これは画面の中も同じです。開きっぱなしのブラウザタブや散らかったデスクトップは、デジタル版の「散らかった机」。今の作業に使わないタブを閉じるだけで、視界も頭も静かになります。
6. 昼休みに「回復」を挟む
午後の集中切れの多くは、昼休みの過ごし方に原因があります。スマホを見ながら急いで食べて仕事に戻る昼休みでは、午前の消耗が回復しないまま午後に突入します。
短い昼寝や5分の散歩を挟むだけで、午後の立ち上がりは大きく変わります。具体的な方法は昼休みの過ごし方で午後が変わるにまとめています。
7. 耳の環境を整える
周囲の話し声で集中が切れるタイプの人は、耳への対策が効きます。歌詞のない環境音やホワイトノイズを小さく流す、耳栓やノイズキャンセリングイヤホンを使うなど、自分に合う「音の壁」を見つけてください。
逆に、静かすぎると落ち着かない人もいます。カフェ程度のざわめきのほうが集中できるなら、それも正解です。大事なのは「自分はどの音環境で集中できるか」を一度試して知っておくことです。
在宅勤務で集中できないときの工夫
家はもともと「休む場所」なので、集中しにくいのはある意味当然です。オフィスと違って人の目もなく、テレビやベッドの誘惑もすぐそこにあります。
効くのは「区切り」を人工的に作ることです。仕事用の席を決めて、そこ以外では仕事をしない。始業前に着替える。仕事の開始と終了に同じ行動(コーヒーを入れる、机を拭くなど)を置いて、スイッチにする。環境づくりの基本はリモートワーク初心者向けの働き方ガイドでも紹介しています。
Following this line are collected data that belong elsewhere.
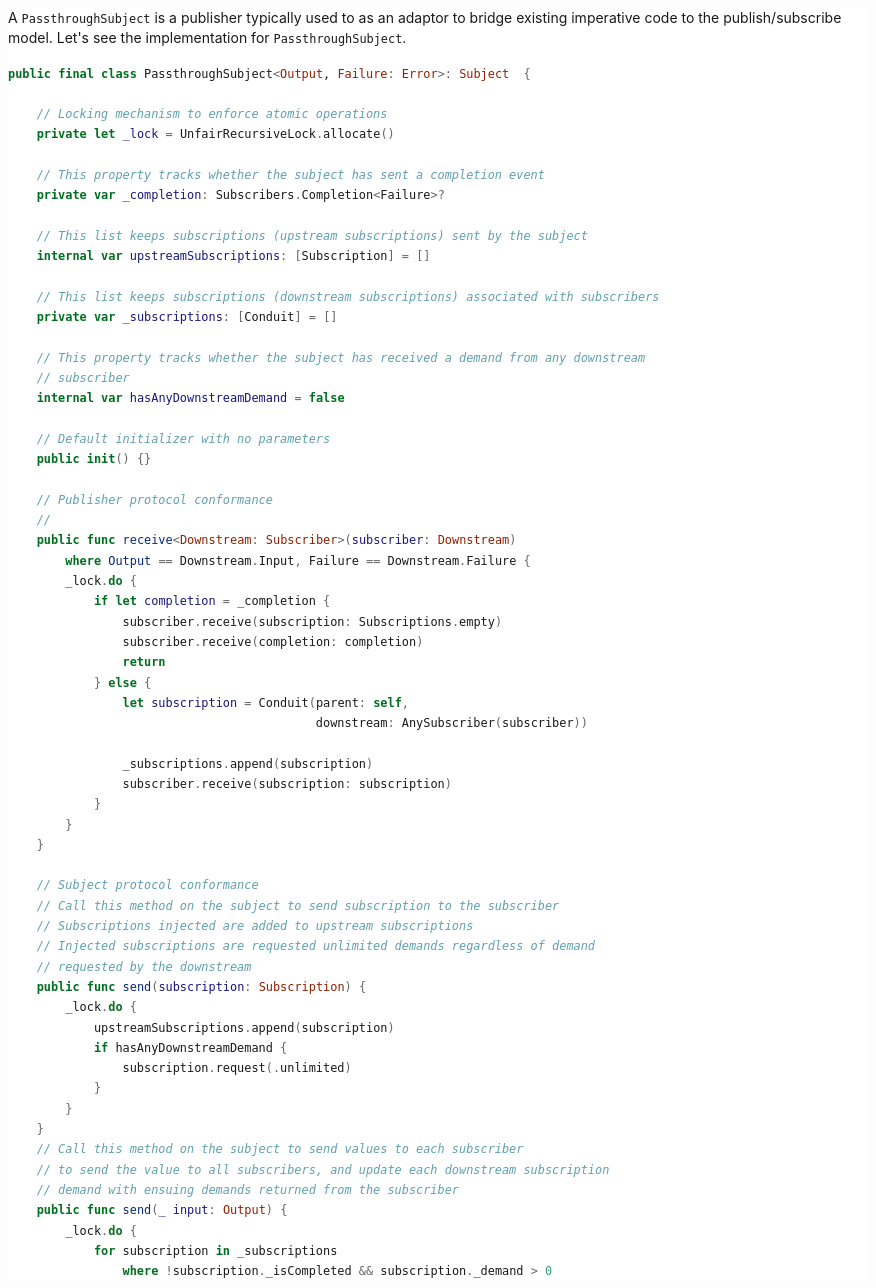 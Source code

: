 A `PassthroughSubject` is a publisher typically used to as an adaptor to bridge existing imperative code to the publish/subscribe model. Let's see the implementation for `PassthroughSubject`.

```swift
public final class PassthroughSubject<Output, Failure: Error>: Subject  {

    // Locking mechanism to enforce atomic operations
    private let _lock = UnfairRecursiveLock.allocate()

    // This property tracks whether the subject has sent a completion event 
    private var _completion: Subscribers.Completion<Failure>?

    // This list keeps subscriptions (upstream subscriptions) sent by the subject
    internal var upstreamSubscriptions: [Subscription] = []
    
    // This list keeps subscriptions (downstream subscriptions) associated with subscribers
    private var _subscriptions: [Conduit] = []

    // This property tracks whether the subject has received a demand from any downstream 
    // subscriber
    internal var hasAnyDownstreamDemand = false
    
    // Default initializer with no parameters
    public init() {}

    // Publisher protocol conformance
    // 
    public func receive<Downstream: Subscriber>(subscriber: Downstream)
        where Output == Downstream.Input, Failure == Downstream.Failure {
        _lock.do {
            if let completion = _completion {
                subscriber.receive(subscription: Subscriptions.empty)
                subscriber.receive(completion: completion)
                return
            } else {
                let subscription = Conduit(parent: self,
                                           downstream: AnySubscriber(subscriber))

                _subscriptions.append(subscription)
                subscriber.receive(subscription: subscription)
            }
        }
    }

    // Subject protocol conformance
    // Call this method on the subject to send subscription to the subscriber
    // Subscriptions injected are added to upstream subscriptions
    // Injected subscriptions are requested unlimited demands regardless of demand
    // requested by the downstream
    public func send(subscription: Subscription) {
        _lock.do {
            upstreamSubscriptions.append(subscription)
            if hasAnyDownstreamDemand {
                subscription.request(.unlimited)
            }
        }
    }
    // Call this method on the subject to send values to each subscriber
    // to send the value to all subscribers, and update each downstream subscription
    // demand with ensuing demands returned from the subscriber  
    public func send(_ input: Output) {
        _lock.do {
            for subscription in _subscriptions
                where !subscription._isCompleted && subscription._demand > 0
```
家族と同居している場合は、「この時間は集中したい」と先に共有しておくのも大事な環境づくりです。声をかけられるたびに集中が切れるのは、お互いにとってもったいないこと。時間帯のすり合わせひとつで、在宅の集中は驚くほど変わります。
それでも集中できない日は、疲れを疑う
環境を整えても集中できない日が続くなら、それは工夫不足ではなく、疲労や寝不足のサインかもしれません。集中力は体調の上に成り立つもので、燃料が切れた状態では、どんなテクニックも効きません。
そういう時期は、集中の工夫を増やすより、睡眠と休息を先に立て直すほうが近道です。「頑張れない自分」を責める前に、まず休む。回復すれば、集中力は自然に戻ってきます。
見分け方の目安は、「朝イチでも集中できないか」です。1日の中でいちばん頭が働くはずの朝から集中できない日が続くなら、テクニックの問題ではなく回復不足のサイン。夜更かしを2〜3日やめてみるだけでも、変化を感じられるはずです。
まとめ:集中をじゃまするものを、先に取り除く
最後にポイントをまとめます。
今日からできる小さな行動はひとつだけ。明日の仕事はじめの1時間、スマホを引き出しかカバンにしまってみてください。
たった1時間でも、「視界にスマホがない状態」の集中のしやすさを一度体感すると、環境づくりの効果が自分ごとになります。そこから少しずつ、あなたの集中しやすい環境を育てていきましょう。